Fritz Graebner (born March 4, 1877, Berlin, Ger.—died July 13, 1934, Berlin) was a German ethnologist who advanced the theory of the Kulturkreise, or culture complex, which postulated diffusions of primitive culture spheres derived from a single archaic type. His scheme launched the culture-historical school of ethnology in Europe and stimulated much field research.
While a research assistant at the Royal Museum of Ethnology, Berlin (1899–1906), Graebner classified the South Seas collection and collaborated with Bernhard Ankermann, a specialist in African ethnology. Graebner sought to interpret the history of Oceania from the geographical study of cultural traits. From cartographic plotting of these traits, he discovered patterns of trait clusters that indicated a chronological sequence for the spread (or diffusion) of distinctive cultures. In 1907 Graebner joined the Rautenstrauch-Joest Museum, Cologne, where he served as director from 1925 to 1928. His systematic treatise on processes of diffusion, Methode der Ethnologie (1911; “Method of Ethnology”), offered guidelines for the study of cultural affinities and became the foundation of the culture-historical approach to ethnology.

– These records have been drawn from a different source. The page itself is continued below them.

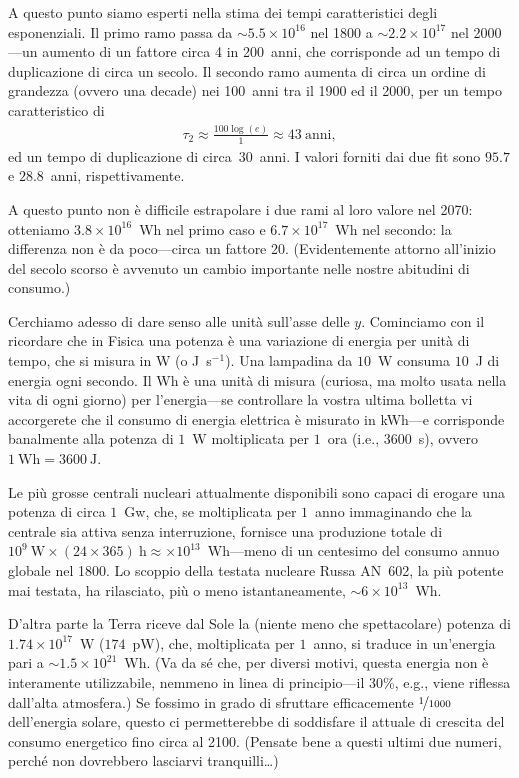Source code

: A questo punto siamo esperti nella stima dei tempi caratteristici degli esponenziali.
Il primo ramo passa da $\sim 5.5 \times 10^{16}$ nel 1800 a $\sim 2.2 \times 10^{17}$
nel 2000---un aumento di un fattore circa 4 in 200~anni, che corrisponde ad un tempo
di duplicazione di circa un secolo. Il secondo ramo aumenta di circa un ordine di
grandezza (ovvero una decade) nei 100~anni tra il 1900 ed il 2000, per un tempo caratteristico di
\begin{align*}
  \tau_2 \approx \frac{100 \log(e)}{1} \approx 43~\text{anni},
\end{align*}
ed un tempo di duplicazione di circa~$30$~anni. I valori forniti dai due fit sono
$95.7$ e $28.8$~anni, rispettivamente.

A questo punto non è difficile estrapolare i due rami al loro valore nel
2070: otteniamo $3.8 \times 10^{16}$~Wh nel primo caso e $6.7 \times 10^{17}$~Wh nel
secondo: la differenza non è da poco---circa un fattore 20. (Evidentemente attorno
all'inizio del secolo scorso è avvenuto un cambio importante nelle nostre abitudini
di consumo.)

Cerchiamo adesso di dare senso alle unità sull'asse delle $y$. Cominciamo con il
ricordare che in Fisica una potenza è una variazione di energia per unità di
tempo, che si misura in W (o J~s$^{-1}$). Una lampadina da $10$~W consuma $10$~J
di energia ogni secondo. Il Wh è una unità di misura (curiosa, ma molto usata
nella vita di ogni giorno) per l'energia---se controllare la vostra ultima bolletta
vi accorgerete che il consumo di energia elettrica è misurato in kWh---e corrisponde
banalmente alla potenza di $1$~W moltiplicata per $1$~ora (i.e., $3600$~s), ovvero
$1~\text{Wh} = 3600~\text{J}$.

Le più grosse centrali nucleari attualmente disponibili sono capaci di erogare
una potenza di circa $1$~Gw, che, se moltiplicata per $1$~anno immaginando che
la centrale sia attiva senza interruzione, fornisce una produzione totale di
$10^9~\text{W} \times (24 \times 365)~\text{h} \approx \times 10^{13}$~Wh---meno
di un centesimo del consumo annuo globale nel 1800. Lo scoppio della testata
nucleare Russa AN~602, la più potente mai testata, ha rilasciato, più o meno
istantaneamente, $\sim 6 \times 10^{13}$~Wh.

D'altra parte la Terra riceve dal Sole la (niente meno che spettacolare) potenza di
$1.74 \times 10^{17}$~W ($174$~pW), che, moltiplicata per $1$~anno, si traduce
in un'energia pari a $\sim 1.5 \times 10^{21}$~Wh. (Va da sé che, per diversi
motivi, questa energia non è interamente utilizzabile, nemmeno in linea di
principio---il 30\%, e.g., viene riflessa dall'alta atmosfera.) Se fossimo in grado
di sfruttare efficacemente $\nicefrac{1}{1000}$ dell'energia solare, questo ci
permetterebbe di soddisfare il  attuale di crescita del consumo
energetico fino circa al 2100. (Pensate bene a questi ultimi due numeri, perché
non dovrebbero lasciarvi tranquilli\ldots)


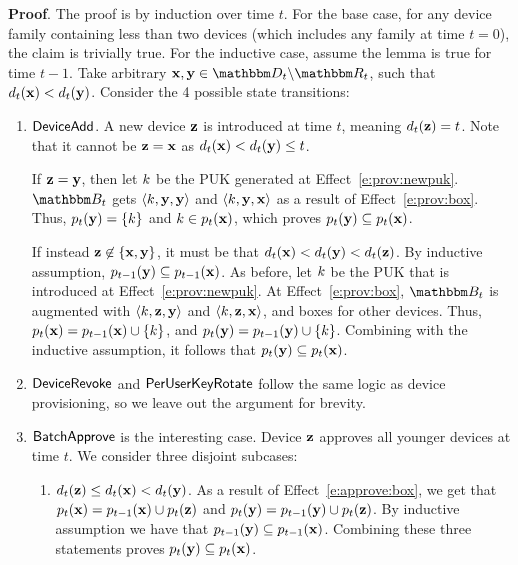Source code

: \textbf{Proof}.
%
The proof is by induction over time $t$. For the base case, for any device family containing less
than two devices (which includes any family at time $t=0$), the claim is trivially true. For the
inductive case, assume the lemma is true for time $t-1$. Take arbitrary $\zdev{x},\zdev{y} \in
\zset{d}_t \setsub \zset{r}_t$, such that $d_t(\mathbf{x}) < d_t(\mathbf{y})$.  Consider
the 4 possible state transitions:
%
\begin{enumerate} 
\item $\mathsf{DeviceAdd}{}$. A new device $\mathbf{z}$ is introduced at time $t$, meaning
  $d_t(\mathbf{z}) = t$. Note that it cannot be $\mathbf{z} = \mathbf{x}$ as
  $d_t(\mathbf{x}) < d_t(\mathbf{y}) \leq t$.

  If $\mathbf{z} = \mathbf{y}$, then let ${k}$ be the PUK generated at Effect~\ref{e:prov:newpuk}.
  $\zset{B}_t$ gets $\langle {k}, \mathbf{y}, \mathbf{y} \rangle$ and $\langle {k}, \mathbf{y},
  \mathbf{x} \rangle$ as a result of Effect~\ref{e:prov:box}. Thus, $p_t(\mathbf{y}) = \left\{
  {k} \right\}$ and ${k} \in p_t(\mathbf{x})$, which proves $p_t(\mathbf{y})
  \subseteq p_t(\mathbf{x})$.

  If instead $\mathbf{z} \not\in \{\mathbf{x},\mathbf{y}\}$, it must be that $d_t(\mathbf{x}) <
  d_t(\mathbf{y}) < d_t(\mathbf{z})$. By inductive assumption, $p_{t-1}(\mathbf{y})
  \subseteq p_{t-1}(\mathbf{x})$. As before, let ${k}$ be the PUK that is introduced at
  Effect~\ref{e:prov:newpuk}. At Effect~\ref{e:prov:box}, $\zset{b}_t$ is augmented with $\langle
  {k}, \mathbf{z}, \mathbf{y} \rangle$ and $\langle {k}, \mathbf{z}, \mathbf{x} \rangle$, and
  boxes for other devices. Thus, $p_t(\mathbf{x}) = p_{t-1}(\mathbf{x}) \cup \left\{ k
  \right\}$, and $p_t(\mathbf{y}) = p_{t-1}(\mathbf{y}) \cup \left\{ k \right\}$. Combining
  with the inductive assumption, it follows that $p_t(\mathbf{y}) \subseteq p_t(\mathbf{x})$.

\item $\mathsf{DeviceRevoke}{}$ and $\mathsf{PerUserKeyRotate}{}$ follow the same logic as device provisioning, so
  we leave out the argument for brevity.

\item $\mathsf{BatchApprove}{}$ is the interesting case. Device $\mathbf{z}$ approves all younger devices at
  time $t$. We consider three disjoint subcases:
  \begin{enumerate}
  \item $d_t(\mathbf{z}) \leq d_t(\mathbf{x}) < d_t(\mathbf{y})$. As a result of
    Effect~\ref{e:approve:box}, we get that $p_t(\mathbf{x}) = p_{t-1}(\mathbf{x}) \cup
    p_t(\mathbf{z})$ and $p_t(\mathbf{y}) = p_{t-1}(\mathbf{y}) \cup p_t(\mathbf{z})$.
    By inductive assumption we have that $p_{t-1}(\mathbf{y}) \subseteq p_{t-1}(\mathbf{x})$.
    Combining these three statements proves $p_t(\mathbf{y}) \subseteq p_t(\mathbf{x})$.


\end{enumerate}
\end{enumerate}
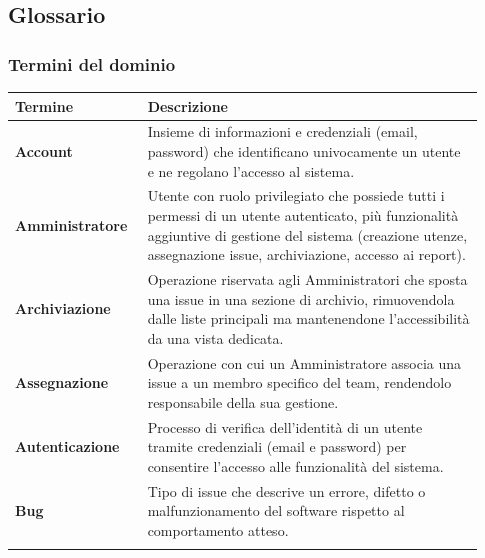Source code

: \subsection{Glossario}
\label{sec:glossario}

\subsubsection{Termini del dominio}
\label{subsec:termini-dominio}

\begin{ucbox}[title=Glossario dei Termini]
\begin{longtable}{p{0.25\linewidth} p{0.68\linewidth}}
\toprule
\textbf{Termine} & \textbf{Descrizione} \\
\midrule
\endhead
\bottomrule
\endfoot

\textbf{Account} & Insieme di informazioni e credenziali (email, password) che identificano univocamente un utente e ne regolano l'accesso al sistema. \\
\addlinespace

\textbf{Amministratore} & Utente con ruolo privilegiato che possiede tutti i permessi di un utente autenticato, più funzionalità aggiuntive di gestione del sistema (creazione utenze, assegnazione issue, archiviazione, accesso ai report). \\
\addlinespace

\textbf{Archiviazione} & Operazione riservata agli Amministratori che sposta una issue in una sezione di archivio, rimuovendola dalle liste principali ma mantenendone l'accessibilità da una vista dedicata. \\
\addlinespace

\textbf{Assegnazione} & Operazione con cui un Amministratore associa una issue a un membro specifico del team, rendendolo responsabile della sua gestione. \\
\addlinespace

\textbf{Autenticazione} & Processo di verifica dell'identità di un utente tramite credenziali (email e password) per consentire l'accesso alle funzionalità del sistema. \\
\addlinespace

\textbf{Bug} & Tipo di issue che descrive un errore, difetto o malfunzionamento del software rispetto al comportamento atteso. \\
\addlinespace


\end{longtable}
\end{ucbox}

On the eve of World War I, Graebner visited Australia at government invitation, only to be interned there as an enemy alien for the duration of the war. During his internment he made a comparison of Indo-European, Hamito-Semitic (now Afro-Asiatic), Mongolian, and Polynesian myths and studied various calendrical systems in an attempt to apply the principles of Kulturkreise to larger areas. These efforts culminated in Das Weltbild der Primitiven (1924; “The World View of the Primitives”), in which he described a single archaic “advanced culture” that had spread throughout much of the world. Though dismissed by later scholars, Graebner’s theories influenced Wilhelm Schmidt and were extended by the British anthropologists Elliot Smith and W.J. Perry.